*** Begin section ***
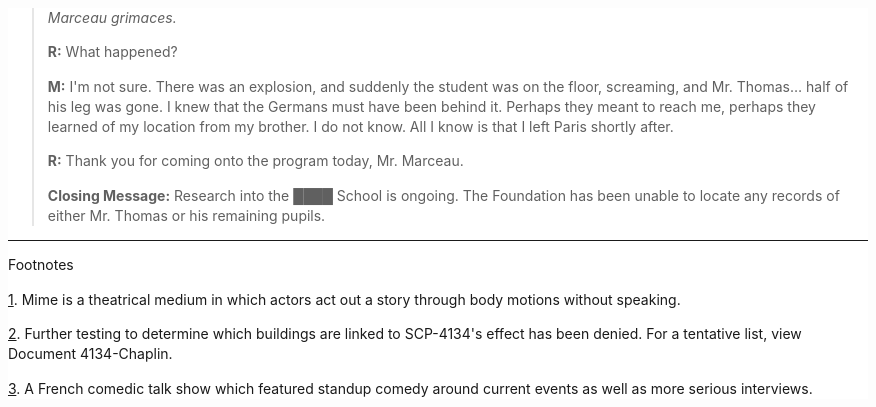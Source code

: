 > _Marceau grimaces._
> 
> **R:** What happened?
> 
> **M:** I'm not sure. There was an explosion, and suddenly the student was on the floor, screaming, and Mr. Thomas… half of his leg was gone. I knew that the Germans must have been behind it. Perhaps they meant to reach me, perhaps they learned of my location from my brother. I do not know. All I know is that I left Paris shortly after.
> 
> **R:** Thank you for coming onto the program today, Mr. Marceau.
> 
> **Closing Message:** Research into the ████ School is ongoing. The Foundation has been unable to locate any records of either Mr. Thomas or his remaining pupils.

* * *

Footnotes

[1](javascript:;). Mime is a theatrical medium in which actors act out a story through body motions without speaking.

[2](javascript:;). Further testing to determine which buildings are linked to SCP-4134's effect has been denied. For a tentative list, view Document 4134-Chaplin.

[3](javascript:;). A French comedic talk show which featured standup comedy around current events as well as more serious interviews.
*** End section ***
What this task involves: Exact copy, no pictures: reproduce every record above.

Exercise result:
Source code

: > _Marceau grimaces._
> 
> **R:** What happened?
> 
> **M:** I'm not sure. There was an explosion, and suddenly the student was on the floor, screaming, and Mr. Thomas… half of his leg was gone. I knew that the Germans must have been behind it. Perhaps they meant to reach me, perhaps they learned of my location from my brother. I do not know. All I know is that I left Paris shortly after.
> 
> **R:** Thank you for coming onto the program today, Mr. Marceau.
> 
> **Closing Message:** Research into the ████ School is ongoing. The Foundation has been unable to locate any records of either Mr. Thomas or his remaining pupils.

* * *

Footnotes

[1](javascript:;). Mime is a theatrical medium in which actors act out a story through body motions without speaking.

[2](javascript:;). Further testing to determine which buildings are linked to SCP-4134's effect has been denied. For a tentative list, view Document 4134-Chaplin.

[3](javascript:;). A French comedic talk show which featured standup comedy around current events as well as more serious interviews.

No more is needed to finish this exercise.